Plinio, reaccionó y movió la cabeza escéptico.
– No se ha notado falta de dinero en la casa ni en los bancos.
– Pero, señor mío -exclamó Novillo satisfecho de su perspicacia-, a esas cosas no se lleva parné; se llevan recortes de periódico en un sobre.
– ¿Las cree usted tan valientes como para ir a hacerles frente a los del anónimo?
– Pues oiga, no me extrañaría. ¿Y a ti, Palmita? -dijo mirando a la gorda tricotadora y secretaria, que oía embobada con la máquina en reposo.
– A mí tampoco, que nerviositas son muy nerviositas y echadas para adelante.
– Ni a mí -terció la Gertrudis-, que a veces son polvorilla pura.
– Ya oye usted -ratificó el marquetero bastante satisfecho-. Hay mayoría.
Plinio se pasó la mano por la barba y quedó mirando al vacío con los ojos entornados. Por fin meneó la cabeza y dijo:
– Cuando a uno le piden dinero por un anónimo y no lo quiere dar, avisa a la policía o dice a alguien donde va.
– ¿Y si quien lo pide es un sujeto, o puede ser un sujeto que a ellas no les interesa publicar? -abundó Novillo ya en plan sabuesísimo.
– ¿Por ejemplo? -le atacó Plinio mirándole a los ojos.
– Hombre… por ejemplo… yo no sé.
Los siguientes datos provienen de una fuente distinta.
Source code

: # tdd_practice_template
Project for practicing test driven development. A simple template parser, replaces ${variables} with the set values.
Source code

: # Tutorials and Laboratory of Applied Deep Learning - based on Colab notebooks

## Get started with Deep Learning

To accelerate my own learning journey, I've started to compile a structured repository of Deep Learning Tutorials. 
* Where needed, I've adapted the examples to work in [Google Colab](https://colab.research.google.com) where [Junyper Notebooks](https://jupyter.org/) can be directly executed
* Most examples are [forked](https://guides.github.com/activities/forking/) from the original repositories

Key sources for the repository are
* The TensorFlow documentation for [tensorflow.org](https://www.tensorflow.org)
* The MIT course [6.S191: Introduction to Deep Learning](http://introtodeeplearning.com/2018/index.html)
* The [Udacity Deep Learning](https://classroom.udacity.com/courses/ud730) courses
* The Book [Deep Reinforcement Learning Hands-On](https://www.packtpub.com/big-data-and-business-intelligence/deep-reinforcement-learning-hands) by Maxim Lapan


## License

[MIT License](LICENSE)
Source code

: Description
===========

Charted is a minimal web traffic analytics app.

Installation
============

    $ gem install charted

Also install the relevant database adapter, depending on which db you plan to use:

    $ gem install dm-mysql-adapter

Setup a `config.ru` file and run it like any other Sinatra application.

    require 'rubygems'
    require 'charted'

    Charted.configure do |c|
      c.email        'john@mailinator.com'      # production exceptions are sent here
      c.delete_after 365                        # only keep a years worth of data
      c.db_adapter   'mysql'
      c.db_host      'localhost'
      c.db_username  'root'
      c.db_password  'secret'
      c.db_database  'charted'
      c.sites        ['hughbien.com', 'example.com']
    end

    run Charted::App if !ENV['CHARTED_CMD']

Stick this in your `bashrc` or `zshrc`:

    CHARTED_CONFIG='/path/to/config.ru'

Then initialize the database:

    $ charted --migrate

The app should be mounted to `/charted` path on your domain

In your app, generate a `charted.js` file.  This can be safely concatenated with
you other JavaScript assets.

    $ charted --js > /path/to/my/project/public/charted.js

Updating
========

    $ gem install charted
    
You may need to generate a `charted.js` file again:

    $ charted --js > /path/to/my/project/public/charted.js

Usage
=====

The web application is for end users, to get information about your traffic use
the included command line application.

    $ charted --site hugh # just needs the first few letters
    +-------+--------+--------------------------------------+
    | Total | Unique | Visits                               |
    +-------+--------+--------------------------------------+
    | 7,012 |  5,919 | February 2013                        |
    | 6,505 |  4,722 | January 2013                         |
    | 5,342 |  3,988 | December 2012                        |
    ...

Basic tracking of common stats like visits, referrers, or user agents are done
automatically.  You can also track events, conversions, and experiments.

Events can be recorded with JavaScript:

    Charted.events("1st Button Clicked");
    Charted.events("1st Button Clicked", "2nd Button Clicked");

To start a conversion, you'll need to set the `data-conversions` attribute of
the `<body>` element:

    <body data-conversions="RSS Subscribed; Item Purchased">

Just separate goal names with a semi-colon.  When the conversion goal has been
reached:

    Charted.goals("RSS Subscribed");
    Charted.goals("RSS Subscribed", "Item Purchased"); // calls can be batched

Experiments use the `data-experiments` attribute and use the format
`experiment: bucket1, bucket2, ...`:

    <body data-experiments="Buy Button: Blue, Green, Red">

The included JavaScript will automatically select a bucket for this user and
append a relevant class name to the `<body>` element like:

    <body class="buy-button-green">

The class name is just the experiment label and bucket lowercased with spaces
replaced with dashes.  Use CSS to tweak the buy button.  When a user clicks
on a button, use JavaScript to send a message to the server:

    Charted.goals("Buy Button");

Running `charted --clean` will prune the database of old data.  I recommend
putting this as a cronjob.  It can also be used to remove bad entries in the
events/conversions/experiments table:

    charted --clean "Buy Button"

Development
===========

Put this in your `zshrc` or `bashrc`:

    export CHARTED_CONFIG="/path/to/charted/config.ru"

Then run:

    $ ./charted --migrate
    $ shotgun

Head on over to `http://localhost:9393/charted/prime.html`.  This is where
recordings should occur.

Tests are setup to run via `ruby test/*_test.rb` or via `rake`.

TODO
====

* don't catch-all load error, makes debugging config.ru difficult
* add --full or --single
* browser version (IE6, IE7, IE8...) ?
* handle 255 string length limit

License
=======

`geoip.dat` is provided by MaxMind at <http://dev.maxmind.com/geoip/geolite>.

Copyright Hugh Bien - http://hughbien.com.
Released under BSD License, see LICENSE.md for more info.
Es un suponer. No es que apunte yo que ellas tienen un tapadillo. Usted comprenda.
– Es que la reacción que usted dice vale a base que me indique la persona o personas que podían provocarla.
– Yo, que quiere usted, muy amigo muy amigo, pero sus últimos secretos, si es que los tienen, ni idea. Comprenda.
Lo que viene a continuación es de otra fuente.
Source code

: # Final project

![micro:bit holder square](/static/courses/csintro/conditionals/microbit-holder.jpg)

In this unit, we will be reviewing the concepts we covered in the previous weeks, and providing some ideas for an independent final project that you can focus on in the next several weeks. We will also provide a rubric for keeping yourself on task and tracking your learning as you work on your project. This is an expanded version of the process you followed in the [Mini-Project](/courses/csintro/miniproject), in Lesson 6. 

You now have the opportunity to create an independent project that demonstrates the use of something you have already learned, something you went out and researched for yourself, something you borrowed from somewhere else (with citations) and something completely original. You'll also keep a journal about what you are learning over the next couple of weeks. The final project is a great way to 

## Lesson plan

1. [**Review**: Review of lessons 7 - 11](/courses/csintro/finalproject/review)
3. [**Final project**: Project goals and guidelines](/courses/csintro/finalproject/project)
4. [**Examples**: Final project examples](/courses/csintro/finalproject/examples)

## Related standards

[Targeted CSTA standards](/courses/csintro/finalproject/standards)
– Bien -remitió Plinio-. Yo lo que deseaba, amigo Novillo, es conocerle y estar en contacto con usted. Le ruego que haga memoria a ver si le surge algún recuerdo que pueda dar una miaja de luz… Vendré a verle alguna que otra vez.
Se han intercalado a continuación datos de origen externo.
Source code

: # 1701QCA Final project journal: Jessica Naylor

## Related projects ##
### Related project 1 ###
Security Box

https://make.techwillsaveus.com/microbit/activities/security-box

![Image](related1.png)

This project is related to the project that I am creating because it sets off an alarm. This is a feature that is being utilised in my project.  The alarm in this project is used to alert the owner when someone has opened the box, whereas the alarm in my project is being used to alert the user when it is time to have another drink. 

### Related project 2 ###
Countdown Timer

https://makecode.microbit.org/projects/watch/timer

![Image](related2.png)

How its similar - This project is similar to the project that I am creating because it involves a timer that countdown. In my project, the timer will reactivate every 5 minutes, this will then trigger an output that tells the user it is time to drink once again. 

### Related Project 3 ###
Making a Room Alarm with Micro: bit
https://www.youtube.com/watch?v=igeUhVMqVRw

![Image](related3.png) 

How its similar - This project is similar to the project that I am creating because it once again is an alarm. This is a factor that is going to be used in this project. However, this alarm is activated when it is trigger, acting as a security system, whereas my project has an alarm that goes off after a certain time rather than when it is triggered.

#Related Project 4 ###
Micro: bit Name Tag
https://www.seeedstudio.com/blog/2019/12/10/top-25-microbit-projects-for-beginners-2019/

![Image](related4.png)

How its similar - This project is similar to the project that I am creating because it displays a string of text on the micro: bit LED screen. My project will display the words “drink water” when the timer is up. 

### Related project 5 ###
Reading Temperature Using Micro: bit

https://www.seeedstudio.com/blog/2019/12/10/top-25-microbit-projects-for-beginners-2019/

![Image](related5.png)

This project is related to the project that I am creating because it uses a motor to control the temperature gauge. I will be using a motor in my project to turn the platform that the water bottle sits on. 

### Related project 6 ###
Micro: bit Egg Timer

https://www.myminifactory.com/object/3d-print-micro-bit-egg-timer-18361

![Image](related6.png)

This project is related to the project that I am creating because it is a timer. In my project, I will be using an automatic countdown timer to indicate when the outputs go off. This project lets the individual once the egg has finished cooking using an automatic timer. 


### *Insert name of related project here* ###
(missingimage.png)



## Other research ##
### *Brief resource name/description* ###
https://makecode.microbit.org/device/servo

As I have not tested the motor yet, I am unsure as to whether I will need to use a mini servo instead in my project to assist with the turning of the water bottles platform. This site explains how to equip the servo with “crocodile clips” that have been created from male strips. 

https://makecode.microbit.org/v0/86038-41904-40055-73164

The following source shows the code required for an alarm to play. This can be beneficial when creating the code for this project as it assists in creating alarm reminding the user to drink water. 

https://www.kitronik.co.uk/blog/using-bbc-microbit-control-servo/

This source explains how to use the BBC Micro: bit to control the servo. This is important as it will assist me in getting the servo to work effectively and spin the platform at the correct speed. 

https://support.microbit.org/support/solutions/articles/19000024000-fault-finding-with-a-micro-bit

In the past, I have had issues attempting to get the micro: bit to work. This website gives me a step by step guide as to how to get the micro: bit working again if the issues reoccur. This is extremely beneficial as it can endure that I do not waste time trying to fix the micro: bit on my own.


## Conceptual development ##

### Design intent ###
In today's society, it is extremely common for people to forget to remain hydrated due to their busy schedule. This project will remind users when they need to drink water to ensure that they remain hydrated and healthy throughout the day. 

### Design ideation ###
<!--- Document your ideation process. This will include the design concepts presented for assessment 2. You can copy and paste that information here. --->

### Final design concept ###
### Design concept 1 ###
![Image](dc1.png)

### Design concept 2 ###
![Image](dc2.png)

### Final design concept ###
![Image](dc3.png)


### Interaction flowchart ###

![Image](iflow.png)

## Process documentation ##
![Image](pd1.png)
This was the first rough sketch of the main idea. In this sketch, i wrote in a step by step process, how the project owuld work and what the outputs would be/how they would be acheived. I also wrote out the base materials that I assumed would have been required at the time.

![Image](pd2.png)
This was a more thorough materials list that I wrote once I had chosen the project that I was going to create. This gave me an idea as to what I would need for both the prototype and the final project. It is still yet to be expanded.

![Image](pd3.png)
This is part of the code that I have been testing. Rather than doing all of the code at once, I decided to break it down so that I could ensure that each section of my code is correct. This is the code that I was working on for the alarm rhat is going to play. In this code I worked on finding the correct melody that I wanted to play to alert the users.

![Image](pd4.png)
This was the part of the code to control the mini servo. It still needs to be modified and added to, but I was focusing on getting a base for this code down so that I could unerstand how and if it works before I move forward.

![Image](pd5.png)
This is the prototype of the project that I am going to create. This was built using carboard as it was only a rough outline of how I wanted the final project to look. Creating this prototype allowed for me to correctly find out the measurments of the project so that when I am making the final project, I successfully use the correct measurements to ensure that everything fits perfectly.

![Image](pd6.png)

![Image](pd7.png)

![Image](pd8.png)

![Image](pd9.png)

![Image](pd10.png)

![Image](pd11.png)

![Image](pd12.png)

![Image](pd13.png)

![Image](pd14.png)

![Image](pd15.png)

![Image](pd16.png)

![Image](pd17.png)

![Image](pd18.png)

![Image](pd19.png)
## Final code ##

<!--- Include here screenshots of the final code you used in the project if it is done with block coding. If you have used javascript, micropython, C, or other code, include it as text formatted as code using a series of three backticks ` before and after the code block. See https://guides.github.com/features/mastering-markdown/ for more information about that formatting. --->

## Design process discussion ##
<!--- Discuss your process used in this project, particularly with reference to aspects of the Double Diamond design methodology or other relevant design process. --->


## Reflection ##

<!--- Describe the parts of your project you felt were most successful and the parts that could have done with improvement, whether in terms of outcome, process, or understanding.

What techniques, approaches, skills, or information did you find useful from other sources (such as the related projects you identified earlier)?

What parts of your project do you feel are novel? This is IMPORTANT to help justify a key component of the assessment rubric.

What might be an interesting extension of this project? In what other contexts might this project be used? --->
Novillo se pasó la mano por la nuca, miró con fijeza al Jefe y añadió:
– Yo tendré mucho gusto en ver al señor cuando lo desee… Pero en otra parte. Me llama usted a uno de estos dos teléfonos, y voy donde diga. Se lo agradeceré mucho, de verdad. -Y le escribió un papel.
– Está bien -dijo Plinio echando una mirada comprensiva a la marquetera- si lo necesito le telefonearé a uno de estos teléfonos… con tres llamadas.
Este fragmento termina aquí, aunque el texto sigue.